Towards multi-lingual argument mining: Creating multi-lingual comparable corpora.
- Firas Sabbah
- AI Master
- Ability to read and understand papers written in English.
- Ability to perform academic writing.
- Strong programming skills (e.g.Java, essential)
- Lectures Information Retrieval oder Information Mining (essential)
Social media platforms allow millions of internet users to easily create and share multi-media content. This generates a continuously increasing volume of big data that harbours precious knowledge of the crowds. Much of crowd wisdom is bundled up in arguments, i.e. claims that are supported or refuted by evidence. This evidential data could be used to answer questions, understand complex phenomena or evaluate services and products - if it was easily accessible. However, currently, analytic tools can only tell what users report in big data, not why. Furthermore, currently most argument mining studies work with English or resource rich European languages. A desired situation would be if such systems exist also for under-resourced languages such as Urdu, Arabic, Persian and Turkish.
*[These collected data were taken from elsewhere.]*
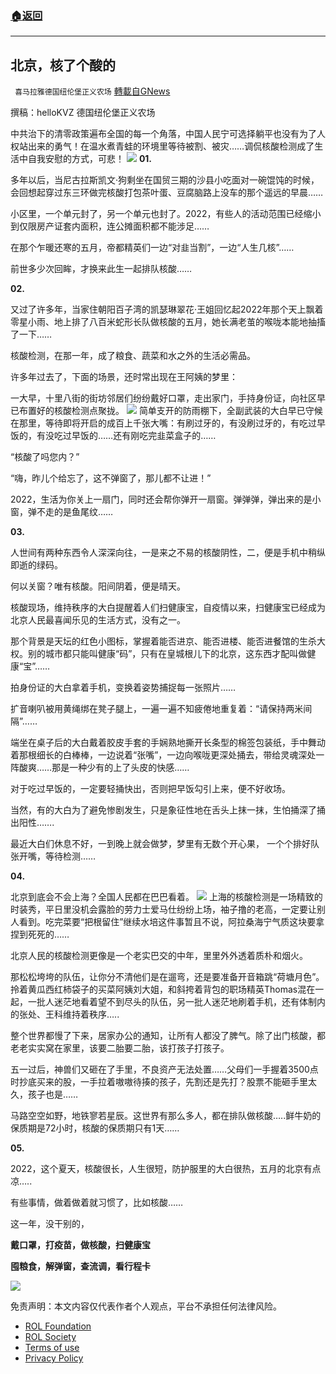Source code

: ###  [:house:返回](README.md)
---


## 北京，核了个酸的
` 喜马拉雅德国纽伦堡正义农场` [轉載自GNews](https://gnews.org/zh-hans/2572812/)

撰稿：helloKVZ
德国纽伦堡正义农场
 
中共治下的清零政策遍布全国的每一个角落，中国人民宁可选择躺平也没有为了人权站出来的勇气！在温水煮青蛙的环境里等待被割、被灾……调侃核酸检测成了生活中自我安慰的方式，可悲！
 ![](https://assets.gnews.org/wp-content/uploads/2022/05/0514-20.jpg) 
**01.**
 
多年以后，当尼古拉斯凯文·狗剩坐在国贸三期的沙县小吃面对一碗馄饨的时候，会回想起穿过东三环做完核酸打包茶叶蛋、豆腐脑路上没车的那个遥远的早晨……
 
小区里，一个单元封了，另一个单元也封了。2022，有些人的活动范围已经缩小到仅限房产证套内面积，连公摊面积都不能涉足……
 
在那个乍暖还寒的五月，帝都精英们一边“对韭当割”，一边“人生几核”……
 
前世多少次回眸，才换来此生一起排队核酸……
 
**02.**
 
又过了许多年，当家住朝阳百子湾的凯瑟琳翠花·王姐回忆起2022年那个天上飘着零星小雨、地上排了八百米蛇形长队做核酸的五月，她长满老茧的喉咙本能地抽搐了一下……
 
核酸检测，在那一年，成了粮食、蔬菜和水之外的生活必需品。
 
许多年过去了，下面的场景，还时常出现在王阿姨的梦里：
 
一大早，十里八街的街坊邻居们纷纷戴好口罩，走出家门，手持身份证，向社区早已布置好的核酸检测点聚拢。
 ![](https://assets.gnews.org/wp-content/uploads/2022/05/0514-19.jpg) 
简单支开的防雨棚下，全副武装的大白早已守候在那里，等待即将开启的成百上千张大嘴：有刷过牙的，有没刷过牙的，有吃过早饭的，有没吃过早饭的……还有刚吃完韭菜盒子的……
 
“核酸了吗您内？”
 
“嗨，昨儿个给忘了，这不弹窗了，那儿都不让进！”
 
2022，生活为你关上一扇门，同时还会帮你弹开一扇窗。弹弹弹，弹出来的是小窗，弹不走的是鱼尾纹……
 
**03.**
 
人世间有两种东西令人深深向往，一是来之不易的核酸阴性，二，便是手机中稍纵即逝的绿码。
 
何以关窗？唯有核酸。阳间阴着，便是晴天。
 
核酸现场，维持秩序的大白提醒着人们扫健康宝，自疫情以来，扫健康宝已经成为北京人民最喜闻乐见的生活方式，没有之一。
 
那个背景是天坛的红色小图标，掌握着能否进京、能否进楼、能否进餐馆的生杀大权。别的城市都只能叫健康“码”，只有在皇城根儿下的北京，这东西才配叫做健康“宝”……
 
拍身份证的大白拿着手机，变换着姿势捕捉每一张照片……
 
扩音喇叭被用黄绳绑在凳子腿上，一遍一遍不知疲倦地重复着：“请保持两米间隔”……
 
端坐在桌子后的大白戴着胶皮手套的手娴熟地撕开长条型的棉签包装纸，手中舞动着那根细长的白棒棒，一边说着“张嘴”，一边向喉咙更深处捅去，带给灵魂深处一阵酸爽……那是一种少有的上了头皮的快感……
 
对于吃过早饭的，一定要轻捅快出，否则把早饭勾引上来，便不好收场。
 
当然，有的大白为了避免惨剧发生，只是象征性地在舌头上抹一抹，生怕捅深了捅出阳性…….
 
最近大白们休息不好，一到晚上就会做梦，梦里有无数个开心果， 一个个排好队张开嘴，等待检测……
 
**04.**
 
北京到底会不会上海？全国人民都在巴巴看着。
 ![](https://assets.gnews.org/wp-content/uploads/2022/05/0518-3-2.jpg) 
上海的核酸检测是一场精致的时装秀，平日里没机会露脸的劳力士爱马仕纷纷上场，袖子撸的老高，一定要让别人看到。吃完菜要“把根留住”继续水培这件事暂且不说，阿拉桑海宁气质这块要拿捏到死死的……
 
北京人民的核酸检测更像是一个老实巴交的中年，里里外外透着质朴和烟火。
 
那松松垮垮的队伍，让你分不清他们是在遛弯，还是要准备开音箱跳“荷塘月色”。拎着黄瓜西红柿袋子的买菜阿姨刘大姐，和斜挎着背包的职场精英Thomas混在一起，一批人迷茫地看着望不到尽头的队伍，另一批人迷茫地刷着手机，还有体制内的张处、王科维持着秩序…..
 
整个世界都慢了下来，居家办公的通知，让所有人都没了脾气。除了出门核酸，都老老实实窝在家里，该要二胎要二胎，该打孩子打孩子。
 
五一过后，神兽们又砸在了手里，不良资产无法处置……父母们一手握着3500点时抄底买来的股，一手拉着嗷嗷待揍的孩子，先割还是先打？股票不能砸手里太久，孩子也是……
 
马路空空如野，地铁寥若星辰。这世界有那么多人，都在排队做核酸…..鲜牛奶的保质期是72小时，核酸的保质期只有1天……
 
**05.**
 
2022，这个夏天，核酸很长，人生很短，防护服里的大白很热，五月的北京有点凉…..
 
有些事情，做着做着就习惯了，比如核酸……
 
这一年，没干别的，
 
**戴口罩，打疫苗，做核酸，扫健康宝**
 
**囤粮食，解弹窗，查流调，看行程卡**

 ![](https://assets.gnews.org/wp-content/uploads/2022/05/logo-1.png) 

免责声明：本文内容仅代表作者个人观点，平台不承担任何法律风险。
  
- [ROL Foundation](https://rolfoundation.org/)
- [ROL Society](https://rolsociety.org/)
- [Terms of use](https://gnews.org/terms-of-use-3/)
- [Privacy Policy](https://gnews.org/privacy-policy/)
This master project will contribute towards developing tools for automatic extraction of relevant and reliable arguments from multi-lingual big data. In particular the tools will be applied to news articles written in English, Arabic, Persian, Urdu and Turkish.
The student will be provided with news articles in the respective languages -- the data is close to 1TB. Before argument mining a desired situation is when the documents are paired to comparable corpora. Two documents written in two different languages are comparable if they talk about the same topic or event. The aim of this project is to develop a tool for creating comparable corpora -- i.e. pairing e.g. English documents with Arabic ones. The project should investigate features to determine the similarity between documents. Also new development in semantic similarity such as word embeddings should be considered in determining the similarity between documents. Given gold standard data those features should be used to train a classifier (multi-label). To assess the quality of the classifier it should be also evaluated against the gold standard data.
- literature scan. This should be done before the actual project starts. Here the student will be given some initial papers. Based on these papers the student should collect more papers, perform a review of all the papers and prepare an oral presentation of 30 mins. providing an intro to the field. This should take 2-3 weeks. Actual work:
- Preprocessing of data. This can be done automatically using Natural Language Processing techniques.
- Performing data indexing e.g. using Lucene.
- Feature extraction and supervised learning. The student should perform automatic feature extraction and apply machine learning to generate comparable corpora. Results of the automatic system should be evaluated using precision and recall.